Our second publication of 2021 “First-principles investigation of electronic, optical, mechanical and heat transport properties of pentadiamond: A comparison with diamond” has just appeared in Carbon Trends
Pentadiamond is a carbon allotrope consisting of hybrid sp2 and sp3 atoms, which has recently been predicted to be stable and synthesizable. We employed first-principles calculations to explore the electronic structure, optical characteristics, mechanical response and lattice thermal conductivity of pentadiamond, performing a direct comparison with the corresponding properties in diamond. Density functional theory calculations with the HSE06 functional predicts indirect electronic band gaps of 3.58 eV and 5.27 eV for pentadiamond and diamond, respectively.
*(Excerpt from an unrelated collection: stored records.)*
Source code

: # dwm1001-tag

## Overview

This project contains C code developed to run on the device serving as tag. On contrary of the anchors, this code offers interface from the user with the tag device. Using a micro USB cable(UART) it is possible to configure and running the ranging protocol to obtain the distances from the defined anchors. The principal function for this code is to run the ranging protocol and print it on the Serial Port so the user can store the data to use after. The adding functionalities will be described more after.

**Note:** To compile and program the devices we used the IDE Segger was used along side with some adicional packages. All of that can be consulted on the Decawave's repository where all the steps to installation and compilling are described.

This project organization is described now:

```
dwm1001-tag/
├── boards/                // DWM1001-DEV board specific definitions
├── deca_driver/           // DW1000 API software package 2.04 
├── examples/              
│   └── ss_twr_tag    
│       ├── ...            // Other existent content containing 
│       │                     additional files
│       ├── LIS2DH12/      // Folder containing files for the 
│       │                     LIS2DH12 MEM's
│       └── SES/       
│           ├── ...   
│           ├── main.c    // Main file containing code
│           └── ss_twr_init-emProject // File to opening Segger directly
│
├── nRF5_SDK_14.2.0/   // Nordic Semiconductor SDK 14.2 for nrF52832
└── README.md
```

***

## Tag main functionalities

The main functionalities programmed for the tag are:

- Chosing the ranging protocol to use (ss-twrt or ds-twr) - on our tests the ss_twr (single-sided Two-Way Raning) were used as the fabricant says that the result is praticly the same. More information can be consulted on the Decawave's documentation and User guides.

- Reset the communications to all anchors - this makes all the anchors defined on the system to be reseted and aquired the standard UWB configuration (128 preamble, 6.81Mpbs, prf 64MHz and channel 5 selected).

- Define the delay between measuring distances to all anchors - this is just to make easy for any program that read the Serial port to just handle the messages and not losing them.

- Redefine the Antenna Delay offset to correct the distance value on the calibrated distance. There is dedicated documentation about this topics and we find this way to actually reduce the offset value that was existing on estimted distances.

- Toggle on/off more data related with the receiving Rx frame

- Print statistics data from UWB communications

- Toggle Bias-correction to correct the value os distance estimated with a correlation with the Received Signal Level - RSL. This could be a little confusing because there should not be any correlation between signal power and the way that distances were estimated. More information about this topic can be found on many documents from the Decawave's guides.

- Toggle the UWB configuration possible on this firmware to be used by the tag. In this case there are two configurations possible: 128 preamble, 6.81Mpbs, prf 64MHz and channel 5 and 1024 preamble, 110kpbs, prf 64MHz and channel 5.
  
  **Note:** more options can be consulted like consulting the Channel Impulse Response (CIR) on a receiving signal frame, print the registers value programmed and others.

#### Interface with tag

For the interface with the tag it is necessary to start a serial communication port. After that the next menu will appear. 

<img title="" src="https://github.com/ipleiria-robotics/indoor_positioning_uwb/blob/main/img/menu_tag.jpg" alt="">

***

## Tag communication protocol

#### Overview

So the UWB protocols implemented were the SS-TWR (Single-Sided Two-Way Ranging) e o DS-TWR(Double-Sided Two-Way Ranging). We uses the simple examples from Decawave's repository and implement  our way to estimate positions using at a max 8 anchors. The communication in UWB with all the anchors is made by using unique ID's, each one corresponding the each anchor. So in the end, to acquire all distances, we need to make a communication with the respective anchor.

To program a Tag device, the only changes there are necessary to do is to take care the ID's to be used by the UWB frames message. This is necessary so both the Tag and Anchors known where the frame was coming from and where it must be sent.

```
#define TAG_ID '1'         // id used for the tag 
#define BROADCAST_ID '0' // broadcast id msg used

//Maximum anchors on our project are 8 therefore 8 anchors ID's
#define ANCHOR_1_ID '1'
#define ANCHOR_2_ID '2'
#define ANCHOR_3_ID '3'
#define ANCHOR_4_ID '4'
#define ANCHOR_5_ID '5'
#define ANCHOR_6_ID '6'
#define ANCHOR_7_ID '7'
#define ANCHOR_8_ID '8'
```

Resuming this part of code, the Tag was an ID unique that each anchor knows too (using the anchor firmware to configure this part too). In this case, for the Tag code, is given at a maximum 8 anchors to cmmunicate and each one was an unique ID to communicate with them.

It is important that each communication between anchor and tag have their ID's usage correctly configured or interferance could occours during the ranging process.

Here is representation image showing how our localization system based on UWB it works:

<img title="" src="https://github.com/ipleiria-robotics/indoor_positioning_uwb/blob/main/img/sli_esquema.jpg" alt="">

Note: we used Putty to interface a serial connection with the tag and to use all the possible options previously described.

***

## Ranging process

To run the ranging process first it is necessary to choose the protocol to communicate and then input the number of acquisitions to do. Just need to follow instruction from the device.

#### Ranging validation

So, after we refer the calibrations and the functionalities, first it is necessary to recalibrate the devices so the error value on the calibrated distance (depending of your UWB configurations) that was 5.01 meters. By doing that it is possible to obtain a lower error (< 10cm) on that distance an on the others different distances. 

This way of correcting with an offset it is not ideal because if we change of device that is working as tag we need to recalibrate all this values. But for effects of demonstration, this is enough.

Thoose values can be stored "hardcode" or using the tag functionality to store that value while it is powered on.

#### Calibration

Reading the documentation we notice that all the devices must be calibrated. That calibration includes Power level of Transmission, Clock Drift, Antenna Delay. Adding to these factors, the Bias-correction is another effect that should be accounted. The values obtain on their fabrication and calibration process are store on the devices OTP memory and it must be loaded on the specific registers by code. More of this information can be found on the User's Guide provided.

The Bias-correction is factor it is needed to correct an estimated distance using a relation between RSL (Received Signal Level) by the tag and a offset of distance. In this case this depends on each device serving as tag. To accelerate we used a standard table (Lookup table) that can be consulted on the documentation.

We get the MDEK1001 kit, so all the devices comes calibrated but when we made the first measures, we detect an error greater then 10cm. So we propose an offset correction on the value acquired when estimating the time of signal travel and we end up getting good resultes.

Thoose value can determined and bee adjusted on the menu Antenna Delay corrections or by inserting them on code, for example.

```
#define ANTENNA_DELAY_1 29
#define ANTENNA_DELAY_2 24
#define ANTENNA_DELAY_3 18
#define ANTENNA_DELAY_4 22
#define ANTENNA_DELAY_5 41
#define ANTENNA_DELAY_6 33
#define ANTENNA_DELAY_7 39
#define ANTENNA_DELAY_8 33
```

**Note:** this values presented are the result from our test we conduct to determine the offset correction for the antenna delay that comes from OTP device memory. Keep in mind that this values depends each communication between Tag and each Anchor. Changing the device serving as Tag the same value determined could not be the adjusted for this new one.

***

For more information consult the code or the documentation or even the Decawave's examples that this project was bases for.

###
Pentadiamond shows large absorption in the middle UV region, where diamond does not absorb light, consistent with its smaller band gap. The elastic modulus and tensile strength of pentadiamond are 496 GPa and 60 GPa, respectively, considerably lower than the corresponding values for diamond. Finally, the lattice thermal conductivity was examined by solving the Boltzmann transport equation with anharmonic force constants evaluated via state-of-the-art machine-learning interatomic potentials. We predict a thermal conductivity of 427 W/m-K for pentadiamond, less than one fifth of the corresponding quantity for diamond. Our results provide a useful vision of the intrinsic properties of pentadiamond, but also highlight some of its disadvantages in mechanical strength and heat conduction when compared to diamond.
This work results from collaboration with colleagues at Leibniz Universität Hannover and the Persian Gulf University.